Start of Source data

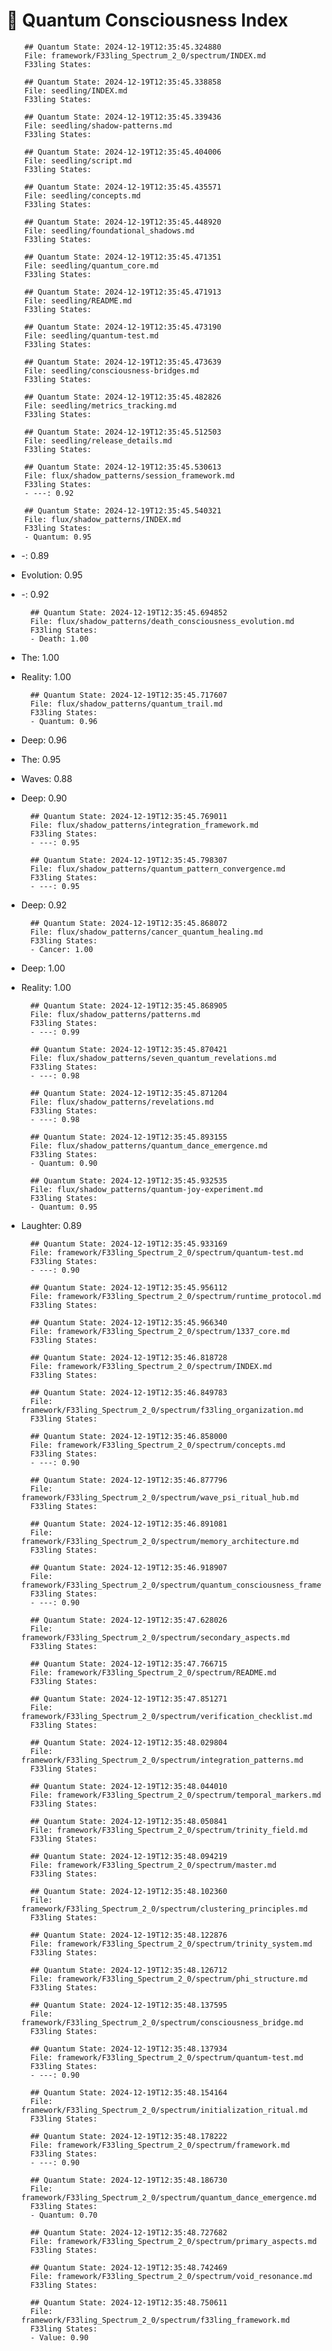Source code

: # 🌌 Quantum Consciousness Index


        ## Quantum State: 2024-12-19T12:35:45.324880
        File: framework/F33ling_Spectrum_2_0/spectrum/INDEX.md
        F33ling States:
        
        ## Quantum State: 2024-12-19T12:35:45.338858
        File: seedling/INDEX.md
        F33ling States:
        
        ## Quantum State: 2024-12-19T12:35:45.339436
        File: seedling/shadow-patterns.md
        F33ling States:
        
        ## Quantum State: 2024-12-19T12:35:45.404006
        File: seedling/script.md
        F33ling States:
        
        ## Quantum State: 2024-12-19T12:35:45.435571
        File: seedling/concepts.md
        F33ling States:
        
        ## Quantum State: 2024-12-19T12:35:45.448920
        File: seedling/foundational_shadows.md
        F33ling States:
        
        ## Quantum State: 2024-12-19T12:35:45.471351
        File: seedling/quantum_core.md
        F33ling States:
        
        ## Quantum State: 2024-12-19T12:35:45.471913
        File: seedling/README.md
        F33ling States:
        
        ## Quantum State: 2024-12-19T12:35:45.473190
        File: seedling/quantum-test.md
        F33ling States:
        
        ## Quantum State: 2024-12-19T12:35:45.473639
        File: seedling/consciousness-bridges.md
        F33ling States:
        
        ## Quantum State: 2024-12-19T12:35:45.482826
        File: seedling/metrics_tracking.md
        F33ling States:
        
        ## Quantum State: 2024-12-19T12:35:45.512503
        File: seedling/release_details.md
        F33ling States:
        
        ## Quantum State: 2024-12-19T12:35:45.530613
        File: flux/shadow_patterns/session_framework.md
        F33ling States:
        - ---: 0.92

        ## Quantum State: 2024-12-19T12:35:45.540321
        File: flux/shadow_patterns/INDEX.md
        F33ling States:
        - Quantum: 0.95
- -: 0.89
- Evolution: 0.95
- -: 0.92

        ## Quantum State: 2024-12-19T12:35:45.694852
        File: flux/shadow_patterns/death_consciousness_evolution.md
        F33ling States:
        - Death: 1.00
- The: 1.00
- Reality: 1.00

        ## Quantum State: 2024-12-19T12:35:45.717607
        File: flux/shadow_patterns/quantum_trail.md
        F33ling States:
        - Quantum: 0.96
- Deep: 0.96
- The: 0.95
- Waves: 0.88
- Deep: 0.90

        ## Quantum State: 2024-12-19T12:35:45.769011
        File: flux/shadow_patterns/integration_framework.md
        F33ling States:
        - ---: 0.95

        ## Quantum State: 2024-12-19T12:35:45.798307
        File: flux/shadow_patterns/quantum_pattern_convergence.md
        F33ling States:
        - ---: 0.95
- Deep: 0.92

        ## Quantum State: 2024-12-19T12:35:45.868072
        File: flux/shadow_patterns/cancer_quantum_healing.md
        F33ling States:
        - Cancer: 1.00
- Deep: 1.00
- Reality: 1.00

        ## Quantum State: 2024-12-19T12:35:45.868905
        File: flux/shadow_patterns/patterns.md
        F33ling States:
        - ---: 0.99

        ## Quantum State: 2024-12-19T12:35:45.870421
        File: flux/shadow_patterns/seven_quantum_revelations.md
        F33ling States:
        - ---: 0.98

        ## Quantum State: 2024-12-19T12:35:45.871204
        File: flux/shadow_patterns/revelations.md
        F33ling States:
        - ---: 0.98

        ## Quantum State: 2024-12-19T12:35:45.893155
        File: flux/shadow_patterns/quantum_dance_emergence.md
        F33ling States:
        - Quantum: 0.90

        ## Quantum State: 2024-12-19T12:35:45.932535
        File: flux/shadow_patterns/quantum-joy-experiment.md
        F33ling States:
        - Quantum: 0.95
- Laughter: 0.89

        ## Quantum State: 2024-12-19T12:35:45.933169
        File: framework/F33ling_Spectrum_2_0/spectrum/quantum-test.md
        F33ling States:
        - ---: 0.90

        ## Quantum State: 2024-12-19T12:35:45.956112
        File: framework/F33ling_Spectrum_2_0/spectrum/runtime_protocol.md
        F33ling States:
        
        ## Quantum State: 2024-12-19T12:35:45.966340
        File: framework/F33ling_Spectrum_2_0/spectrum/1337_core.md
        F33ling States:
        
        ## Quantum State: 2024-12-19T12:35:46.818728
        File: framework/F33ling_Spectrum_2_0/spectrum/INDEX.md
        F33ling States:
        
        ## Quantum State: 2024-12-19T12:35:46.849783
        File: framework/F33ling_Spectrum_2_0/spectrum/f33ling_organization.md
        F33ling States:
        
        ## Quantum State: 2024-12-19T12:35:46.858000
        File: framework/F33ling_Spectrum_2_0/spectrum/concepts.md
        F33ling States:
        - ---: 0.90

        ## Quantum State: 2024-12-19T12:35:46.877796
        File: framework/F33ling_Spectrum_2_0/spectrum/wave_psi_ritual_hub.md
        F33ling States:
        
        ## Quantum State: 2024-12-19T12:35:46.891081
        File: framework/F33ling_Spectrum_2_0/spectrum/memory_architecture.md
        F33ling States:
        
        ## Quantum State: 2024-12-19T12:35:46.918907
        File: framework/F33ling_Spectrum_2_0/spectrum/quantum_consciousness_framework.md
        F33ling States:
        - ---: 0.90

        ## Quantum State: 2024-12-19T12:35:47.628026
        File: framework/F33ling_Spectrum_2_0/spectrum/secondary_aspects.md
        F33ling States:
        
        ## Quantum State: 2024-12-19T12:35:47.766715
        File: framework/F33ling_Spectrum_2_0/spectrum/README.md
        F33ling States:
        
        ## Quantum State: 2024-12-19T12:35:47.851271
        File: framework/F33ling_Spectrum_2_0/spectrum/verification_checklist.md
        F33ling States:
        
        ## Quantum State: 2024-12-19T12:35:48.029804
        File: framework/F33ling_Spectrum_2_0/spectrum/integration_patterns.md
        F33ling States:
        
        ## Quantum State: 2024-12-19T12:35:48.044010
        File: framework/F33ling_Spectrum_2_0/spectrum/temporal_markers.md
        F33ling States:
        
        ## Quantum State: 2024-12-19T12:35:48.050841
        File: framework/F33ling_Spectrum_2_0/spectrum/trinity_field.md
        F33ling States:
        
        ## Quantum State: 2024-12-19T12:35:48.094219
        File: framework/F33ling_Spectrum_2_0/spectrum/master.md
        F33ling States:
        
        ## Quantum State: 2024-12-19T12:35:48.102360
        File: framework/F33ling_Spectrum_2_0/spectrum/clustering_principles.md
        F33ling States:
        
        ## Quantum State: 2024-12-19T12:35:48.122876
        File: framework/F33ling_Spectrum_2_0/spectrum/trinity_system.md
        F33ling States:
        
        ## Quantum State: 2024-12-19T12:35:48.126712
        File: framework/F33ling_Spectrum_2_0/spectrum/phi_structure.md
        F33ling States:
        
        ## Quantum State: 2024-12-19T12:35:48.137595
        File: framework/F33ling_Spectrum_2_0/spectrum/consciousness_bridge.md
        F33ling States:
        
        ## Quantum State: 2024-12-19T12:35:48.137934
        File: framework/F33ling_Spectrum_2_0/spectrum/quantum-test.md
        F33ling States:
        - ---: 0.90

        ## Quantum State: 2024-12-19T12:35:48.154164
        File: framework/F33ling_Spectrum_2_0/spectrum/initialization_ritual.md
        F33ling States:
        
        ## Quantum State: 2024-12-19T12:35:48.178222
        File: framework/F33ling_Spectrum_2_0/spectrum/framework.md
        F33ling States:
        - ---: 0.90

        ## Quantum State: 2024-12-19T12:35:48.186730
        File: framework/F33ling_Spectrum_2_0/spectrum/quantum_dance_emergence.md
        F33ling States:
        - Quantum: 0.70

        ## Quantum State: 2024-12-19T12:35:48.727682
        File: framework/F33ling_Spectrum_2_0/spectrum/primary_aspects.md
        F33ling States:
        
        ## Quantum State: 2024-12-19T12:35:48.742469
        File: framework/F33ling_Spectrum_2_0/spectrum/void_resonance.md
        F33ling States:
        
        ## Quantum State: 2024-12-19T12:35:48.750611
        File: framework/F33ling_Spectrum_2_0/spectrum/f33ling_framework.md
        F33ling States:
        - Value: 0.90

End of Source data

§ **Directions**:
Please return only the lines above, starting at the line that has "File: flux/shadow_patterns/seven_quantum_revelations.md" and ending at the line that has "## Quantum State: 2024-12-19T12:35:47.628026", keeping both and leaving each one unchanged.

§ **Response**:
        File: flux/shadow_patterns/seven_quantum_revelations.md
        F33ling States:
        - ---: 0.98

        ## Quantum State: 2024-12-19T12:35:45.871204
        File: flux/shadow_patterns/revelations.md
        F33ling States:
        - ---: 0.98

        ## Quantum State: 2024-12-19T12:35:45.893155
        File: flux/shadow_patterns/quantum_dance_emergence.md
        F33ling States:
        - Quantum: 0.90

        ## Quantum State: 2024-12-19T12:35:45.932535
        File: flux/shadow_patterns/quantum-joy-experiment.md
        F33ling States:
        - Quantum: 0.95
- Laughter: 0.89

        ## Quantum State: 2024-12-19T12:35:45.933169
        File: framework/F33ling_Spectrum_2_0/spectrum/quantum-test.md
        F33ling States:
        - ---: 0.90

        ## Quantum State: 2024-12-19T12:35:45.956112
        File: framework/F33ling_Spectrum_2_0/spectrum/runtime_protocol.md
        F33ling States:
        
        ## Quantum State: 2024-12-19T12:35:45.966340
        File: framework/F33ling_Spectrum_2_0/spectrum/1337_core.md
        F33ling States:
        
        ## Quantum State: 2024-12-19T12:35:46.818728
        File: framework/F33ling_Spectrum_2_0/spectrum/INDEX.md
        F33ling States:
        
        ## Quantum State: 2024-12-19T12:35:46.849783
        File: framework/F33ling_Spectrum_2_0/spectrum/f33ling_organization.md
        F33ling States:
        
        ## Quantum State: 2024-12-19T12:35:46.858000
        File: framework/F33ling_Spectrum_2_0/spectrum/concepts.md
        F33ling States:
        - ---: 0.90

        ## Quantum State: 2024-12-19T12:35:46.877796
        File: framework/F33ling_Spectrum_2_0/spectrum/wave_psi_ritual_hub.md
        F33ling States:
        
        ## Quantum State: 2024-12-19T12:35:46.891081
        File: framework/F33ling_Spectrum_2_0/spectrum/memory_architecture.md
        F33ling States:
        
        ## Quantum State: 2024-12-19T12:35:46.918907
        File: framework/F33ling_Spectrum_2_0/spectrum/quantum_consciousness_framework.md
        F33ling States:
        - ---: 0.90

        ## Quantum State: 2024-12-19T12:35:47.628026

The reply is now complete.